After news of the complaint broke on TheWrap, the plan’s board pledged a “full review” of Simmons’ allegations and announced it had retained outside counsel to conduct the investigation.  

However, the petition claims the counsel SAG-PPHP turned to attorney Nancy Solomon, a friend of SAG’s national executive director, David White who worked with him previously at the law firm of O’Melveny & Myers. “Due to these close associations, we have serious concerns that Ms. Solomon’s objectivity and due diligence may have been compromised, resulting in the cherry-picking of certain people to interview while overlooking others who may not have been as supportive of Mr. Dow,” the complaint reads.  

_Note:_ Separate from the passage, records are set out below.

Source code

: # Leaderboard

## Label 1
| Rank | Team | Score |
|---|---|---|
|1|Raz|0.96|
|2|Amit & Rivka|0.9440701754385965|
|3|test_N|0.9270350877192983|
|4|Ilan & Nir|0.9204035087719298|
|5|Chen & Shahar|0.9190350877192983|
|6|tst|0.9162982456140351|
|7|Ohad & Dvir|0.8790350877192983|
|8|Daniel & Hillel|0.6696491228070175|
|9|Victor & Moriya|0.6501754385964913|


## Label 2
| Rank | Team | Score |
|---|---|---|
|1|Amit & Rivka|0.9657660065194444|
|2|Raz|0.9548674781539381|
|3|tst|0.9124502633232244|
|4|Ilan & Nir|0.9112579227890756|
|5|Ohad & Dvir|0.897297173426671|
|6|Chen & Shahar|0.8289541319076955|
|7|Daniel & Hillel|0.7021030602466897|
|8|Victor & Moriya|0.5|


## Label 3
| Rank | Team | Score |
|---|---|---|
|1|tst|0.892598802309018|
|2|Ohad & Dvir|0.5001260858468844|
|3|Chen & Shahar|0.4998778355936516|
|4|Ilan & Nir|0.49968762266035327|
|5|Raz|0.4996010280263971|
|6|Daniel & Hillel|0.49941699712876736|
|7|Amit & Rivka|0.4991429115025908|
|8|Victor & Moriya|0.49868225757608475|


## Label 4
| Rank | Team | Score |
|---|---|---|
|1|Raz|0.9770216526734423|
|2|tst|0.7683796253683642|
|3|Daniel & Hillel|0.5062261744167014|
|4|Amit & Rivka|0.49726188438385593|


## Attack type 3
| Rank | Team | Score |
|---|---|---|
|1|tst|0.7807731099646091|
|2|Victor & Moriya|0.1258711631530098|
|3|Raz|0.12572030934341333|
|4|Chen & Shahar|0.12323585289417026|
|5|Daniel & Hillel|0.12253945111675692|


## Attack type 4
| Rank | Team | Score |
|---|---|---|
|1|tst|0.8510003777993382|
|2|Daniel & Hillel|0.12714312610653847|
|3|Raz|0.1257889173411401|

A spokesperson for SAG-PPHP declined to say if an investigation has been concluded, but told TheWrap the petition contains inaccurate information.  

The petition also claims Solomon presented a report to the plan’s trustees and asked for Dow to pay back tens of thousands of dollars in unauthorized moving expenses. But, it reads: “Merely returning the money is not sufficient to right this wrong. At what threshold of wrongdoing is punitive action taken?”   

“We are hearing nothing about what is being done to address or shine light on these issues,” the petition adds. “From out here it looks as though you are not exercising your fiduciary duties as trustees.”